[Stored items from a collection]
::::

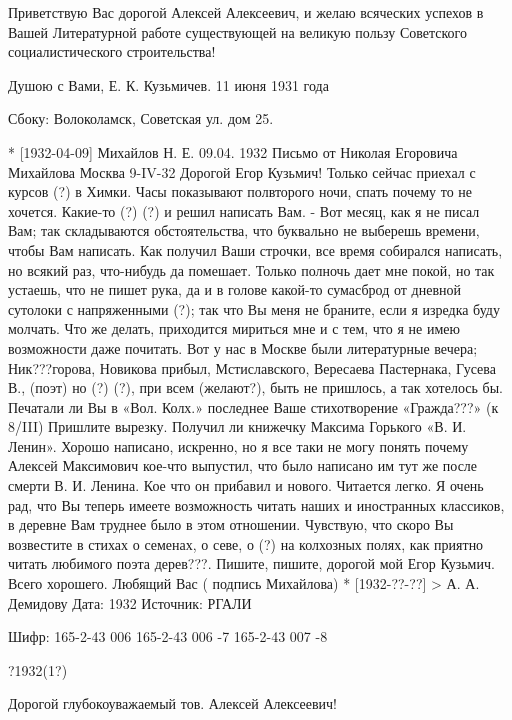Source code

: \documentclass[]{memoir}
\begin{document}
Приветствую Вас дорогой Алексей Алексеевич, и желаю всяческих успехов в Вашей Литературной работе существующей на великую пользу Советского социалистического строительства!

Душою с Вами, Е. К. Кузьмичев. 11 июня 1931 года

Сбоку: Волоколамск, Советская ул. дом 25.

* [1932-04-09] Михайлов Н. Е.
09.04. 1932
Письмо от Николая Егоровича Михайлова 
Москва 9-IV-32
Дорогой Егор Кузьмич!
Только сейчас приехал с курсов (?) в Химки. Часы показывают полвторого ночи, спать почему то не хочется. Какие-то (?) (?) и решил написать Вам. - 
Вот месяц, как я не писал Вам; так складываются обстоятельства, что буквально не выберешь времени, чтобы Вам написать. Как получил Ваши строчки, все время собирался написать, но всякий раз, что-нибудь да помешает.
Только полночь дает мне покой, но так устаешь, что не пишет рука, да и в голове какой-то сумасброд от дневной сутолоки с напряженными (?); так  что Вы меня не браните, если я изредка буду молчать. 
Что же делать, приходится мириться мне и с тем, что я не имею возможности даже почитать. Вот  у нас в Москве были литературные вечера; Ник???горова, Новикова прибыл, Мстиславского, Вересаева Пастернака, Гусева В., (поэт) но (?) (?), при всем (желают?), быть не пришлось, а так хотелось бы.
Печатали ли Вы в «Вол. Колх.» последнее Ваше стихотворение «Гражда???» (к 8/III) Пришлите вырезку. Получил ли книжечку Максима Горького «В. И. Ленин». Хорошо написано, искренно, но я все таки не могу понять почему Алексей Максимович кое-что  выпустил, что было написано им тут же после смерти В. И. Ленина. Кое что он прибавил и нового. Читается легко. Я очень рад, что Вы теперь имеете возможность читать наших и иностранных классиков, в деревне Вам труднее было в этом отношении.
Чувствую, что скоро Вы возвестите в стихах о семенах, о севе, о (?) на колхозных полях, как приятно читать любимого поэта дерев???. 
Пишите, пишите, дорогой мой Егор Кузьмич.
Всего хорошего.
Любящий Вас ( подпись Михайлова)
* [1932-??-??] > А. А. Демидову 
Дата: 1932
Источник: РГАЛИ


Шифр:   165-2-43 006
        165-2-43 006 -7
        165-2-43 007 -8

?1932(1?)

                                              Дорогой глубокоуважаемый тов. Алексей Алексеевич!
\end{document}

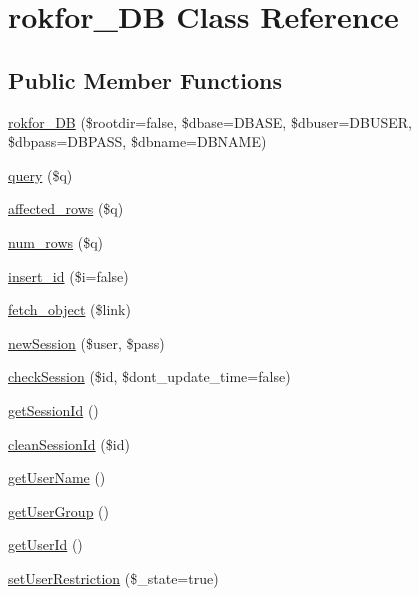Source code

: \hypertarget{classrokfor___d_b}{
\section{rokfor\-\_\-\-D\-B \-Class \-Reference}
\label{classrokfor___d_b}
}
\subsection*{\-Public \-Member \-Functions}
\begin{DoxyCompactItemize}
\item 
\hyperlink{classrokfor___d_b_a024921bacc528922e69b4a7c18eb7088}{rokfor\-\_\-\-D\-B} (\$rootdir=false, \$dbase=\-D\-B\-A\-S\-E, \$dbuser=\-D\-B\-U\-S\-E\-R, \$dbpass=\-D\-B\-P\-A\-S\-S, \$dbname=\-D\-B\-N\-A\-M\-E)
\item 
\hyperlink{classrokfor___d_b_a881366691dcdfc3fd046b239c715c678}{query} (\$q)
\item 
\hyperlink{classrokfor___d_b_a7e86a52bf10ebddb935a49b1d96fa321}{affected\-\_\-rows} (\$q)
\item 
\hyperlink{classrokfor___d_b_af7750ae1b875d55abc718767da9bfd44}{num\-\_\-rows} (\$q)
\item 
\hyperlink{classrokfor___d_b_ad701de033e617b9723b6034493f60533}{insert\-\_\-id} (\$i=false)
\item 
\hyperlink{classrokfor___d_b_ac3176856eddeb02c4b0290f83c004549}{fetch\-\_\-object} (\$link)
\item 
\hyperlink{classrokfor___d_b_adbf04212e5e421b8c8769a8d23e8a29b}{new\-Session} (\$user, \$pass)
\item 
\hyperlink{classrokfor___d_b_aefd889b7b14b9f8c55cfe64726513702}{check\-Session} (\$id, \$dont\-\_\-update\-\_\-time=false)
\item 
\hyperlink{classrokfor___d_b_aa9889007e27fedadb28ae8f2fd77a569}{get\-Session\-Id} ()
\item 
\hyperlink{classrokfor___d_b_abd983ac3c514c5984d7dd7baede4c8ac}{clean\-Session\-Id} (\$id)
\item 
\hyperlink{classrokfor___d_b_aafd6d1ef27e6acc5833aba4012e5ee77}{get\-User\-Name} ()
\item 
\hyperlink{classrokfor___d_b_a51621a1c5a0e95942008cc6491342595}{get\-User\-Group} ()
\item 
\hyperlink{classrokfor___d_b_a05f6aa1ffae6295260d9f1cca016bf33}{get\-User\-Id} ()
\item 
\hyperlink{classrokfor___d_b_aa666d2cbd49e3f8feed14896773a3006}{set\-User\-Restriction} (\$\-\_\-state=true)

\end{DoxyCompactItemize}
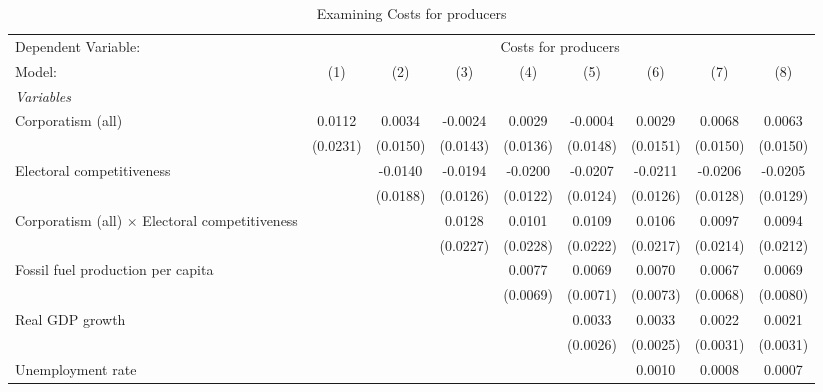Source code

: 
\begin{table}[htbp]
   \caption{Examining Costs for producers}
   \centering
   \begin{tabular}{lcccccccc}
      \tabularnewline \midrule \midrule
      Dependent Variable: & \multicolumn{8}{c}{Costs for producers}\\
      Model:                                                & (1)      & (2)      & (3)      & (4)      & (5)      & (6)      & (7)      & (8)\\  
      \midrule
      \emph{Variables}\\
      Corporatism (all)                                     & 0.0112   & 0.0034   & -0.0024  & 0.0029   & -0.0004  & 0.0029   & 0.0068   & 0.0063\\   
                                                            & (0.0231) & (0.0150) & (0.0143) & (0.0136) & (0.0148) & (0.0151) & (0.0150) & (0.0150)\\   
      Electoral competitiveness                             &          & -0.0140  & -0.0194  & -0.0200  & -0.0207  & -0.0211  & -0.0206  & -0.0205\\   
                                                            &          & (0.0188) & (0.0126) & (0.0122) & (0.0124) & (0.0126) & (0.0128) & (0.0129)\\   
      Corporatism (all) $\times$ Electoral competitiveness  &          &          & 0.0128   & 0.0101   & 0.0109   & 0.0106   & 0.0097   & 0.0094\\   
                                                            &          &          & (0.0227) & (0.0228) & (0.0222) & (0.0217) & (0.0214) & (0.0212)\\   
      Fossil fuel production per capita                     &          &          &          & 0.0077   & 0.0069   & 0.0070   & 0.0067   & 0.0069\\   
                                                            &          &          &          & (0.0069) & (0.0071) & (0.0073) & (0.0068) & (0.0080)\\   
      Real GDP growth                                       &          &          &          &          & 0.0033   & 0.0033   & 0.0022   & 0.0021\\   
                                                            &          &          &          &          & (0.0026) & (0.0025) & (0.0031) & (0.0031)\\   
      Unemployment rate                                     &          &          &          &          &          & 0.0010   & 0.0008   & 0.0007\\   

\end{tabular}
\end{table}
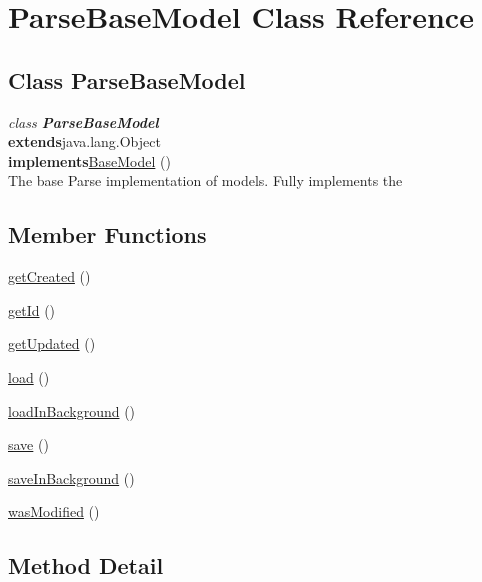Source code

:\hypertarget{class_ParseBaseModel.Android}{\section{ParseBaseModel Class Reference}
\label{class_ParseBaseModel.Android}
}

\subsection*{Class ParseBaseModel}

\textit{class \textbf{ParseBaseModel}}\\
\tab \textbf{extends}java.lang.Object\\
\tab \textbf{implements}\hyperlink{class_BaseModel.Android}{BaseModel} ()\\


The base Parse implementation of models. Fully implements the\\


\subsection*{Member Functions}
\begin{DoxyCompactItemize}
\item 
\hyperlink{class_ParseBaseModel.Android.getCreated}{getCreated} ()
\item 
\hyperlink{class_ParseBaseModel.Android.getId}{getId} ()
\item 
\hyperlink{class_ParseBaseModel.Android.getUpdated}{getUpdated} ()
\item 
\hyperlink{class_ParseBaseModel.Android.load}{load} ()
\item 
\hyperlink{class_ParseBaseModel.Android.loadInBackground}{loadInBackground} ()
\item 
\hyperlink{class_ParseBaseModel.Android.save}{save} ()
\item 
\hyperlink{class_ParseBaseModel.Android.saveInBackground}{saveInBackground} ()
\item 
\hyperlink{class_ParseBaseModel.Android.wasModified}{wasModified} ()
\end{DoxyCompactItemize}




\subsection{Method Detail}

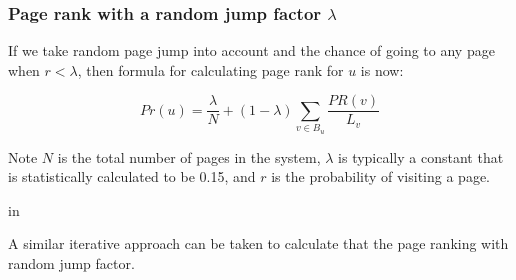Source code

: \documentclass[handout,sanserif,mathserif]{beamer}
\begin{document}
\begin{frame}
\frametitle{Page rank {\bf with} a random jump factor $\lambda$}

If we take random page jump into account and the chance of going to any page when $r < \lambda$,  then formula for calculating page rank for $u$  is now:

$$ 
  Pr(u) = \frac{\lambda}{N} + ( 1- \lambda) \sum_{v\in B_u} { \frac{PR(v)}{L_v} }
$$

Note $N$ is the total number of pages in the system, $\lambda$ is typically a constant that is statistically calculated to be 0.15, and $r$ is the probability of visiting a page.  

 in

A similar iterative approach can be taken to calculate that the page ranking with random jump factor.

\end{frame}
\end{document}

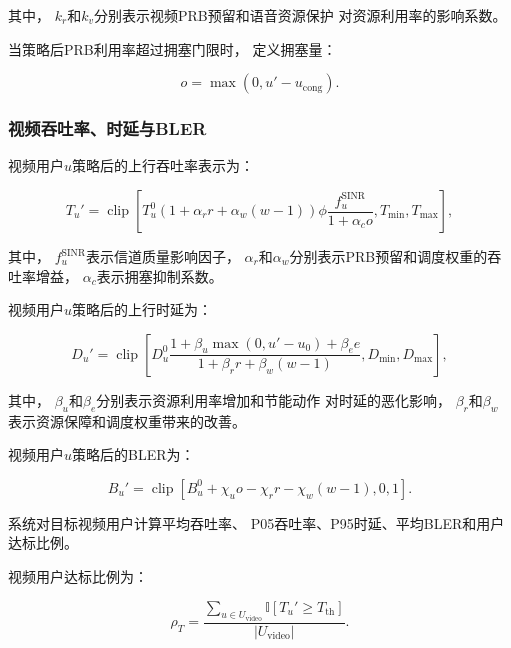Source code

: \documentclass[lang=cn,12pt]{elegantbook}
\begin{document}
其中，
$k_r$和$k_v$分别表示视频PRB预留和语音资源保护
对资源利用率的影响系数。

当策略后PRB利用率超过拥塞门限时，
定义拥塞量：

\begin{equation}
o
=
\max
\left(
0,
u'-u_{\mathrm{cong}}
\right).
\label{eq:congestion_reduced}
\end{equation}


\subsubsection*{视频吞吐率、时延与BLER}

视频用户$u$策略后的上行吞吐率表示为：

\begin{equation}
T_u'
=
\operatorname{clip}
\left[
T_u^0
\left(
1+\alpha_rr+\alpha_w(w-1)
\right)
\phi
\frac{
f_u^{\mathrm{SINR}}
}{
1+\alpha_co
},
T_{\min},
T_{\max}
\right],
\label{eq:video_throughput_reduced}
\end{equation}

其中，
$f_u^{\mathrm{SINR}}$表示信道质量影响因子，
$\alpha_r$和$\alpha_w$分别表示PRB预留和调度权重的吞吐率增益，
$\alpha_c$表示拥塞抑制系数。

视频用户$u$策略后的上行时延为：

\begin{equation}
D_u'
=
\operatorname{clip}
\left[
D_u^0
\frac{
1+
\beta_u\max(0,u'-u_0)
+
\beta_ee
}{
1+
\beta_rr+
\beta_w(w-1)
},
D_{\min},
D_{\max}
\right],
\label{eq:video_delay_reduced}
\end{equation}

其中，
$\beta_u$和$\beta_e$分别表示资源利用率增加和节能动作
对时延的恶化影响，
$\beta_r$和$\beta_w$表示资源保障和调度权重带来的改善。

视频用户$u$策略后的BLER为：

\begin{equation}
B_u'
=
\operatorname{clip}
\left[
B_u^0
+
\chi_uo
-
\chi_rr
-
\chi_w(w-1),
0,
1
\right].
\label{eq:video_bler_reduced}
\end{equation}

系统对目标视频用户计算平均吞吐率、
P05吞吐率、P95时延、平均BLER和用户达标比例。

视频用户达标比例为：

\begin{equation}
\rho_T
=
\frac{
\sum_{u\in U_{\mathrm{video}}}
\mathbb{I}
\left[
T_u'\geq T_{\mathrm{th}}
\right]
}{
\left|
U_{\mathrm{video}}
\right|
}.
\label{eq:video_satisfaction_eval_reduced}
\end{equation}
\end{document}
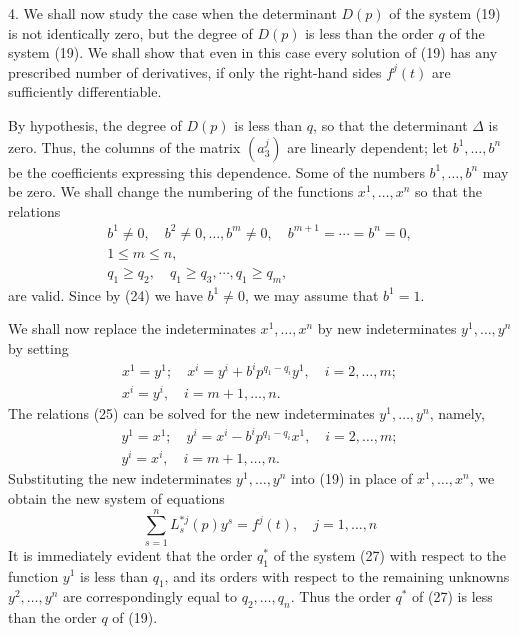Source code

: \documentclass[10pt,a5paper]{book}
\theoremstyle{plain}
\theoremstyle{definition}
\theoremstyle{remark}
\begin{document}
4. We shall now study the case when the determinant $D(p)$ of the system (19) is not identically zero, but the degree of $D(p)$ is less than the order $q$ of the system (19). We shall show that even in this case every solution of (19) has any prescribed number of derivatives, if only the right-hand sides $f^{j}(t)$ are sufficiently differentiable.

By hypothesis, the degree of $D(p)$ is less than $q$, so that the determinant $\Delta$ is zero. Thus, the columns of the matrix $\left(a_{3}^{j}\right)$ are linearly dependent; let $b^{1}, \ldots, b^{n}$ be the coefficients expressing this dependence. Some of the numbers $b^{1}, \ldots, b^{n}$ may be zero. We shall change the numbering of the functions $x^{1}, \ldots, x^{n}$ so that the relations
\begin{gather*}
b^{1} \neq 0, \quad b^{2} \neq 0, \ldots, b^{m} \neq 0, \quad b^{m+1}=\cdots=b^{n}=0, \\
1 \leq m \leq n,  \tag{24}\\
q_{1} \geq q_{2}, \quad q_{1} \geq q_{3}, \cdots, q_{1} \geq q_{m},
\end{gather*}
are valid. Since by (24) we have $b^{1} \neq 0$, we may assume that $b^{1}=1$.

We shall now replace the indeterminates $x^{1}, \ldots, x^{n}$ by new indeterminates $y^{1}, \ldots, y^{n}$ by setting
\begin{gather*}
x^{1}=y^{1} ; \quad x^{i}=y^{i}+b^{i} p^{q_{1}-q_{i}} y^{1}, \quad i=2, \ldots, m ; \\
x^{i}=y^{i}, \quad i=m+1, \ldots, n . \tag{25}
\end{gather*}
The relations (25) can be solved for the new indeterminates $y^{1}, \ldots, y^{n}$, namely,
\begin{gather*}
y^{1}=x^{1} ; \quad y^{i}=x^{i}-b^{i} p^{q_{1}-q_{i}} x^{1}, \quad i=2, \ldots, m ; \\
y^{i}=x^{i}, \quad i=m+1, \ldots, n . \tag{26}
\end{gather*}
Substituting the new indeterminates $y^{1}, \ldots, y^{n}$ into (19) in place of $x^{1}, \ldots, x^{n}$, we obtain the new system of equations
\begin{equation*}
\sum_{s=1}^{n} L_{s}^{* j}(p) y^{s}=f^{j}(t), \quad j=1, \ldots, n \tag{27}
\end{equation*}
It is immediately evident that the order $q_{1}^{*}$ of the system (27) with respect to the function $y^{1}$ is less than $q_{1}$, and its orders with respect to the remaining unknowns $y^{2}, \ldots, y^{n}$ are correspondingly equal to $q_{2}, \ldots, q_{n}$. Thus the order $q^{*}$ of (27) is less than the order $q$ of (19).
\end{document}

::::

→ **TASK PROMPT**: With the line that contains "It is immediately" as the first and the final line of the data as the last, repeat every line in that span exactly.

→ **ANSWER TO THIS TASK**:
It is immediately evident that the order $q_{1}^{*}$ of the system (27) with respect to the function $y^{1}$ is less than $q_{1}$, and its orders with respect to the remaining unknowns $y^{2}, \ldots, y^{n}$ are correspondingly equal to $q_{2}, \ldots, q_{n}$. Thus the order $q^{*}$ of (27) is less than the order $q$ of (19).
\end{document}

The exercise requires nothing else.